Items from a dataset
◇ ◇ ◇
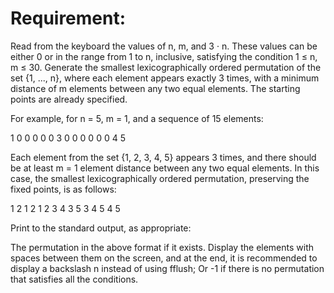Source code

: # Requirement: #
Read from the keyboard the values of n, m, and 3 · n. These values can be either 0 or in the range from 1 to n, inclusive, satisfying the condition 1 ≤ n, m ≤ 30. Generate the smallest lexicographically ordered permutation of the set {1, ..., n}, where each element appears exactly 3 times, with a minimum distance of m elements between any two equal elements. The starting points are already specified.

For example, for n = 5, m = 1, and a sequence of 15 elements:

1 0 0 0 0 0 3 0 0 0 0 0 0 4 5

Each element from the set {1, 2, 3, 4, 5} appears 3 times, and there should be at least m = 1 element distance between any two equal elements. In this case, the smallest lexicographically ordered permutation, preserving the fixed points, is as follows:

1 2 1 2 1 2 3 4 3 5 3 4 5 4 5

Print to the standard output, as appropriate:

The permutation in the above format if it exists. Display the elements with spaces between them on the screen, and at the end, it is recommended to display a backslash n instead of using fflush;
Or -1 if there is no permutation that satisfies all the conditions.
◇ ◇ ◇
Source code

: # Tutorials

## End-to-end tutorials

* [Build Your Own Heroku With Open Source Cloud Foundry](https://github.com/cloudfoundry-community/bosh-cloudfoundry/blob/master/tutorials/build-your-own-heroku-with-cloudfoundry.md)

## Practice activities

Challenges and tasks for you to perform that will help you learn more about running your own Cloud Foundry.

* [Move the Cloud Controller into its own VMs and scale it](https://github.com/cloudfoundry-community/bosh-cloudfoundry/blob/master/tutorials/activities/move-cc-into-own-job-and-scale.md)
◇ ◇ ◇
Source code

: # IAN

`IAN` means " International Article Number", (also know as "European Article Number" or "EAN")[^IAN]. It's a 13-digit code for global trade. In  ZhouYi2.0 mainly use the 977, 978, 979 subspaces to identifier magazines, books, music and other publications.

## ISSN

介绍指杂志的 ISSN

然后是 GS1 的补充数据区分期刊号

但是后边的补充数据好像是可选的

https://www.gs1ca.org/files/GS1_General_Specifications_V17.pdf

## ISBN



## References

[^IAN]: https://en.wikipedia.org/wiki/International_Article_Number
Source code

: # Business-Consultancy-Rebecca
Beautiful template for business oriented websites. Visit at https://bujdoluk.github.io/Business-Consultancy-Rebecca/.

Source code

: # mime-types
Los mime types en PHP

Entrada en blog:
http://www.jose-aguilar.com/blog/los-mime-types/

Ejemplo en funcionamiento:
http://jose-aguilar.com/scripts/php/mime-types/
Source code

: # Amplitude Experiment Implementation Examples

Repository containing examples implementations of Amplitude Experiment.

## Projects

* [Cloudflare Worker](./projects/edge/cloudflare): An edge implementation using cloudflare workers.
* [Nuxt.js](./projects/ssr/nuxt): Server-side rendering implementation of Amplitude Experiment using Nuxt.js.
◇ ◇ ◇
Exercise prompt
Please reproduce, exactly as they appear above, the lines from the line containing "# Requirement: #" up to and including the line containing "Or -1 if there".

Exercise solution
: # Requirement: #
Read from the keyboard the values of n, m, and 3 · n. These values can be either 0 or in the range from 1 to n, inclusive, satisfying the condition 1 ≤ n, m ≤ 30. Generate the smallest lexicographically ordered permutation of the set {1, ..., n}, where each element appears exactly 3 times, with a minimum distance of m elements between any two equal elements. The starting points are already specified.

For example, for n = 5, m = 1, and a sequence of 15 elements:

1 0 0 0 0 0 3 0 0 0 0 0 0 4 5

Each element from the set {1, 2, 3, 4, 5} appears 3 times, and there should be at least m = 1 element distance between any two equal elements. In this case, the smallest lexicographically ordered permutation, preserving the fixed points, is as follows:

1 2 1 2 1 2 3 4 3 5 3 4 5 4 5

Print to the standard output, as appropriate:

The permutation in the above format if it exists. Display the elements with spaces between them on the screen, and at the end, it is recommended to display a backslash n instead of using fflush;
Or -1 if there is no permutation that satisfies all the conditions.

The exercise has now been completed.